*ABOUT THIS TASK*. Range to reproduce from the entries below: the line with "- follower without", the line with "## Downloading the Project", and every line in between. Give them exactly and give nothing else.

*THE RECORDS*.

_ _ _ _ _

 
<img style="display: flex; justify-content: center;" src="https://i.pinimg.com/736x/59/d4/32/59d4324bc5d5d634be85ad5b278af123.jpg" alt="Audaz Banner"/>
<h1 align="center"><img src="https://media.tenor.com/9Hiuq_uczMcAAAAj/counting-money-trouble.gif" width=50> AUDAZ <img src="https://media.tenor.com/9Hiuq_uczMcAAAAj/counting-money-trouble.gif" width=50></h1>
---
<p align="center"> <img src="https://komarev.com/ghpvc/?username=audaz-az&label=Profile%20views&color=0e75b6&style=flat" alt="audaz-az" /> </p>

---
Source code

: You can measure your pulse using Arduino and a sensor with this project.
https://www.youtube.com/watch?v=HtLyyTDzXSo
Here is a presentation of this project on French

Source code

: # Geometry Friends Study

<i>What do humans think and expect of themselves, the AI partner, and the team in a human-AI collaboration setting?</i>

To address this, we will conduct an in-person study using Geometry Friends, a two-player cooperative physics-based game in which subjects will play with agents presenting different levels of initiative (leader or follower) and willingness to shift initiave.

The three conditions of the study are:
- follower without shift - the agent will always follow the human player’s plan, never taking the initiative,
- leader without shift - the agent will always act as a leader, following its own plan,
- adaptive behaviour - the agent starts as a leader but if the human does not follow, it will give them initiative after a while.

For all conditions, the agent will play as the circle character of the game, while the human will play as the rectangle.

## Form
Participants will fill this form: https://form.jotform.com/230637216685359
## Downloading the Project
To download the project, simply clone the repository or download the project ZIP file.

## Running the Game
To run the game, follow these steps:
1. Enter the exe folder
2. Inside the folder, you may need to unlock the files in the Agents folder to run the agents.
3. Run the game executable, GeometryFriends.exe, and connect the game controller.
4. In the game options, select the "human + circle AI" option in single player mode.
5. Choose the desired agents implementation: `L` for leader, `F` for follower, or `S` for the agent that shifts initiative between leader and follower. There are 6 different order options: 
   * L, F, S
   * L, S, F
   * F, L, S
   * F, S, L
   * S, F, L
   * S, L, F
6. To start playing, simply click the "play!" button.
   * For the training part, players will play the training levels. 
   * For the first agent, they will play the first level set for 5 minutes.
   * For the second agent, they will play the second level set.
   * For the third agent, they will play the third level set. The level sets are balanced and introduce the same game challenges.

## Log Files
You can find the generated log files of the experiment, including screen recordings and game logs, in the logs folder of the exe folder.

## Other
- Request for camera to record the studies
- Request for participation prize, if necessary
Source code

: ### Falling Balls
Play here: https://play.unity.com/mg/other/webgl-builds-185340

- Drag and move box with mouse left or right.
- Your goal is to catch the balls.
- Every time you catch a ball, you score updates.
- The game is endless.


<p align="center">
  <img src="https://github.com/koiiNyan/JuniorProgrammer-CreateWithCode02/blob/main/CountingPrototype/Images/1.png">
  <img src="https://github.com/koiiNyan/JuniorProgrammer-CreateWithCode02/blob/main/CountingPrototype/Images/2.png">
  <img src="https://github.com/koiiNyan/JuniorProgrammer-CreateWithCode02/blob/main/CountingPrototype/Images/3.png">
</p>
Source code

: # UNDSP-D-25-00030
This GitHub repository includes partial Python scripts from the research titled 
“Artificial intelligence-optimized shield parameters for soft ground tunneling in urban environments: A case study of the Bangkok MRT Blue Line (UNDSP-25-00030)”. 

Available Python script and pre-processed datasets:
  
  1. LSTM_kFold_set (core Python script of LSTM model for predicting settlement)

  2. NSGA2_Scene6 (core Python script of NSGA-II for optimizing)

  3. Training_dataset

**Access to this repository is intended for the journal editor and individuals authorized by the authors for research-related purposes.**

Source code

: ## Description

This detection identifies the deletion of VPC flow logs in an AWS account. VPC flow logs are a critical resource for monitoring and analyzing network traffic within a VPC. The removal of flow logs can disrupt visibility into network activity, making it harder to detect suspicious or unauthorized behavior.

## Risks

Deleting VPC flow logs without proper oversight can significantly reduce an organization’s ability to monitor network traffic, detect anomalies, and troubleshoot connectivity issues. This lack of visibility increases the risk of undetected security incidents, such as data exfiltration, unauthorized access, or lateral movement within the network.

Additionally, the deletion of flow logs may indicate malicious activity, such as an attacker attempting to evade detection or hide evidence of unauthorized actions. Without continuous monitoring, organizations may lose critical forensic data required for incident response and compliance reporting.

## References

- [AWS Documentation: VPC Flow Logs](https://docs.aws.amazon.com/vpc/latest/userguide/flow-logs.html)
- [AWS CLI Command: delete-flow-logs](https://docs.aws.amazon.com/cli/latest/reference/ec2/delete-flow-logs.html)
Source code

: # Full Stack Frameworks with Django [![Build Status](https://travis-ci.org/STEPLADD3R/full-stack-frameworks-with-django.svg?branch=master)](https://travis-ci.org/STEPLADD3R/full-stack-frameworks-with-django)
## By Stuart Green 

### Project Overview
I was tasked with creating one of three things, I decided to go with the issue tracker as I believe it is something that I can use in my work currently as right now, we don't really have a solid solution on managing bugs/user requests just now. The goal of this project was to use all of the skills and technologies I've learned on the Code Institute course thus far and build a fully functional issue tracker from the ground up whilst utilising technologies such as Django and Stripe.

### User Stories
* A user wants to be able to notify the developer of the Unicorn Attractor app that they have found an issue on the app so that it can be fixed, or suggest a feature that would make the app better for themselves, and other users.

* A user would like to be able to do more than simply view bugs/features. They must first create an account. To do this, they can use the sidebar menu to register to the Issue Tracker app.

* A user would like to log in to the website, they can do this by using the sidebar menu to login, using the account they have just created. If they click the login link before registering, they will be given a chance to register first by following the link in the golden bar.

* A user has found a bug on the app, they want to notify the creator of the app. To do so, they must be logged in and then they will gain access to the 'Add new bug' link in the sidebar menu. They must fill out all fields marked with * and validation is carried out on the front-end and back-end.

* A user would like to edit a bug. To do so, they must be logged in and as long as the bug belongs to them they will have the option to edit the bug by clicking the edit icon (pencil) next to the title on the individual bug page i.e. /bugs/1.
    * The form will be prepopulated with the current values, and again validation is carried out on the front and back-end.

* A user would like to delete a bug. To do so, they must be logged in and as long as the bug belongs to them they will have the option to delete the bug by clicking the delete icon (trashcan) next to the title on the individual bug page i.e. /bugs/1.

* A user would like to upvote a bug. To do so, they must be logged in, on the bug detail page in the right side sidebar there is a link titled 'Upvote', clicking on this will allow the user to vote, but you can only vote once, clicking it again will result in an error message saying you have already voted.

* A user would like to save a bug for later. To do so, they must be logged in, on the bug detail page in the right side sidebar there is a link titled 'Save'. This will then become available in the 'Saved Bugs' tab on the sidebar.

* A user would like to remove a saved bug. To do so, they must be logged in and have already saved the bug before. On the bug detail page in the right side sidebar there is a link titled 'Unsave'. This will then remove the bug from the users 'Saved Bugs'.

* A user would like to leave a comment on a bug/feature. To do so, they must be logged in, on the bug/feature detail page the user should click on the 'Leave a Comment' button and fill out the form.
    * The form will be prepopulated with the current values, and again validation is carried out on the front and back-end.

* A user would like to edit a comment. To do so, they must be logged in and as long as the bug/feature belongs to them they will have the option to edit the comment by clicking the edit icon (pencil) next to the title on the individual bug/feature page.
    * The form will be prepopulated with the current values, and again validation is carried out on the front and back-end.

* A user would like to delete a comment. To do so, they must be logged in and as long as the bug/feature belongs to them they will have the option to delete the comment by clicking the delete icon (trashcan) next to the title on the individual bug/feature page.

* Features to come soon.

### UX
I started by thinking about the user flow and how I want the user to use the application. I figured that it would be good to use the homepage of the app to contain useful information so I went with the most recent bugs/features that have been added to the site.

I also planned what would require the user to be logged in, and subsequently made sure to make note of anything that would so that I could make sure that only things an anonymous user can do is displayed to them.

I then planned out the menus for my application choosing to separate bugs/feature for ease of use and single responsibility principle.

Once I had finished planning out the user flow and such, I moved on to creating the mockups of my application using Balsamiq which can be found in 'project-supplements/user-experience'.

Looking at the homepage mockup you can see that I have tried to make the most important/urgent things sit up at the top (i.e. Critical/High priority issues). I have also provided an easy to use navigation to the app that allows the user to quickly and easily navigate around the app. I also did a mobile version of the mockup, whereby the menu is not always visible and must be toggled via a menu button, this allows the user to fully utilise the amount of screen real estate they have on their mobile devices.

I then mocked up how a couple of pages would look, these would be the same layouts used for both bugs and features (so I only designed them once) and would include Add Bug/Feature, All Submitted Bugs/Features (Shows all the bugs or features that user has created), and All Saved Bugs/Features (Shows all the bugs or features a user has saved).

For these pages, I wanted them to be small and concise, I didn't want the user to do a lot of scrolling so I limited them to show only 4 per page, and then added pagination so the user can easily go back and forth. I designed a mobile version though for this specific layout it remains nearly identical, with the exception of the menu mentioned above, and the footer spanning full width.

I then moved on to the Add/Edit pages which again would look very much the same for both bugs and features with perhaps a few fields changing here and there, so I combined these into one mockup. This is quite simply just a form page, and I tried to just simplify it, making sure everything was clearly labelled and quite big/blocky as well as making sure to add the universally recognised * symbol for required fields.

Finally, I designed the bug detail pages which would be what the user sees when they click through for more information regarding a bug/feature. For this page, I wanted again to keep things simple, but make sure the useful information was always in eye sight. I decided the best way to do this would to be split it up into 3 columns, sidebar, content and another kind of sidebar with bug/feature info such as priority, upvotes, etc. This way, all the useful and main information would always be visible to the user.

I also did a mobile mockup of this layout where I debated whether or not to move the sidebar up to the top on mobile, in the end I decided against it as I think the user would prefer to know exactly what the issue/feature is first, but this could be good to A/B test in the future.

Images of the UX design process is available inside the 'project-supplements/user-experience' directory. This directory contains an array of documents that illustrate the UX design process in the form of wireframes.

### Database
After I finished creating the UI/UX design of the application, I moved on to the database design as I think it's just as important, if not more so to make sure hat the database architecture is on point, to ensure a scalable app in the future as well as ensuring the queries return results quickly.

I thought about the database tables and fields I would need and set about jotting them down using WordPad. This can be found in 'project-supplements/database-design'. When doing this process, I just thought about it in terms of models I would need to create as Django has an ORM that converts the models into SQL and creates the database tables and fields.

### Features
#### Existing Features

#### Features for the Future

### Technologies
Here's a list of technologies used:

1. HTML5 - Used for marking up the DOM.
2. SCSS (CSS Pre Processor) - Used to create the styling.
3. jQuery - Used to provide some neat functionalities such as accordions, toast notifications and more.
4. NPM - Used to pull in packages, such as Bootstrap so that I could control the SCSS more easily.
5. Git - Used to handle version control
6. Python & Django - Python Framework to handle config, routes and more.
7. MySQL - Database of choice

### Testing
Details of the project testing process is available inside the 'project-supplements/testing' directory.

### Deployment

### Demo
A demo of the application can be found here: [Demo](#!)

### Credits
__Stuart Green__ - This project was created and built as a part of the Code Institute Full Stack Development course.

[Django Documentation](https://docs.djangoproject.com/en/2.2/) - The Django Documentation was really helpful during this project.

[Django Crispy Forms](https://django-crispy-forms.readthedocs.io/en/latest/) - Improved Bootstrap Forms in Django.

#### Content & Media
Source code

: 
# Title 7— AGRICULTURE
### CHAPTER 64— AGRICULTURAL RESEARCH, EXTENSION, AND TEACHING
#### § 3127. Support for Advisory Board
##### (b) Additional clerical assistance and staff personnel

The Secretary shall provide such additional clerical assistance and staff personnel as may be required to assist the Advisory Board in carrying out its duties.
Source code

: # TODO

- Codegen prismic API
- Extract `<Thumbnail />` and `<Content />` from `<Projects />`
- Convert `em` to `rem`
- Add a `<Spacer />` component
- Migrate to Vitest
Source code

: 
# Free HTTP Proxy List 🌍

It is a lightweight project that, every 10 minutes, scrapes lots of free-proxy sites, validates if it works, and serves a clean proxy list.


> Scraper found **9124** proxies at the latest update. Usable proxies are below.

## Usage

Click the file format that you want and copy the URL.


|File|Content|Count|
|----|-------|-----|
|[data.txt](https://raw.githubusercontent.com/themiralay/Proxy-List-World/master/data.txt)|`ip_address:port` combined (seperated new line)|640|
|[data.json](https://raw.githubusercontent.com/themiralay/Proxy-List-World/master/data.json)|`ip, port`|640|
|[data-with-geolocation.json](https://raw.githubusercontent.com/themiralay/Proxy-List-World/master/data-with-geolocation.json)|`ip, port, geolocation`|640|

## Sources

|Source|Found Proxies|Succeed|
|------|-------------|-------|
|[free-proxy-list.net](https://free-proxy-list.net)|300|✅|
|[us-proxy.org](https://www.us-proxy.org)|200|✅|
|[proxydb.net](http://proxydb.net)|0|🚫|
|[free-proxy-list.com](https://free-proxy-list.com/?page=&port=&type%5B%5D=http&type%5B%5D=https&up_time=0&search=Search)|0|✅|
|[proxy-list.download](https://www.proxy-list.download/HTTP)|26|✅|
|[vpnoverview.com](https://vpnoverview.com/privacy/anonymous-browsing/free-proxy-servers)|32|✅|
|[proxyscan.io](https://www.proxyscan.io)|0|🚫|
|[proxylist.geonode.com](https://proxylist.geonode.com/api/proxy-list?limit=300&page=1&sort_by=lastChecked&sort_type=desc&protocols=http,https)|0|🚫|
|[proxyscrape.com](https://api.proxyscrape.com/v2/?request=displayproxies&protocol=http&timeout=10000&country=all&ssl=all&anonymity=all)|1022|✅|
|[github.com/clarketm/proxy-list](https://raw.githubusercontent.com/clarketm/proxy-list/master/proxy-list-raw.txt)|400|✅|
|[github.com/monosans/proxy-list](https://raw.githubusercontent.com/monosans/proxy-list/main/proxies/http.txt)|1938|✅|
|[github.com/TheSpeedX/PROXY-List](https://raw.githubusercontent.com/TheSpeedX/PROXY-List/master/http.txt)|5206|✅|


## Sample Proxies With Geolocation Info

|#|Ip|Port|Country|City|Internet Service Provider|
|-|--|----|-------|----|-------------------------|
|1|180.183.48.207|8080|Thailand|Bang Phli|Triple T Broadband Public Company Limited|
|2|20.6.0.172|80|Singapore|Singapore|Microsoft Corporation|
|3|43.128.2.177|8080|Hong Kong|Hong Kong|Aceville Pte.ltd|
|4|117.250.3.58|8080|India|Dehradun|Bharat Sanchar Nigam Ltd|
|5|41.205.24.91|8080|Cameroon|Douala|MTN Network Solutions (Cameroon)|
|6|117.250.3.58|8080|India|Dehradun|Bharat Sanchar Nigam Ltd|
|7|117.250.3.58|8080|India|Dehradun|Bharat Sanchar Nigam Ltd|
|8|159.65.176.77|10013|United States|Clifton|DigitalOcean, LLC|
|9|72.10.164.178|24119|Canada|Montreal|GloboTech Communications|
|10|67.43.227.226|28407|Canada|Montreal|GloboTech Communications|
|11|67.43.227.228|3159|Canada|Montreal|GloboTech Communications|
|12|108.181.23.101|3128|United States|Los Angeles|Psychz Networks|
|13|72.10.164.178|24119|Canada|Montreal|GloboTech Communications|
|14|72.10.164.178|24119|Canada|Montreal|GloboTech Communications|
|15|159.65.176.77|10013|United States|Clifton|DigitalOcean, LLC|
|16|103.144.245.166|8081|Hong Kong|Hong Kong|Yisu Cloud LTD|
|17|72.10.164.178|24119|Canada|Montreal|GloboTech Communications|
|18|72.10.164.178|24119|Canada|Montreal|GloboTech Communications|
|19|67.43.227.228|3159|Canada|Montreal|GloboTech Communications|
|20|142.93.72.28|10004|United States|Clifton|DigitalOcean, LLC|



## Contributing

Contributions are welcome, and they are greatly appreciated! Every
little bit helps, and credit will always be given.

_ _ _ _ _

*EXERCISE SOLUTION*.
- follower without shift - the agent will always follow the human player’s plan, never taking the initiative,
- leader without shift - the agent will always act as a leader, following its own plan,
- adaptive behaviour - the agent starts as a leader but if the human does not follow, it will give them initiative after a while.

For all conditions, the agent will play as the circle character of the game, while the human will play as the rectangle.

## Form
Participants will fill this form: https://form.jotform.com/230637216685359
## Downloading the Project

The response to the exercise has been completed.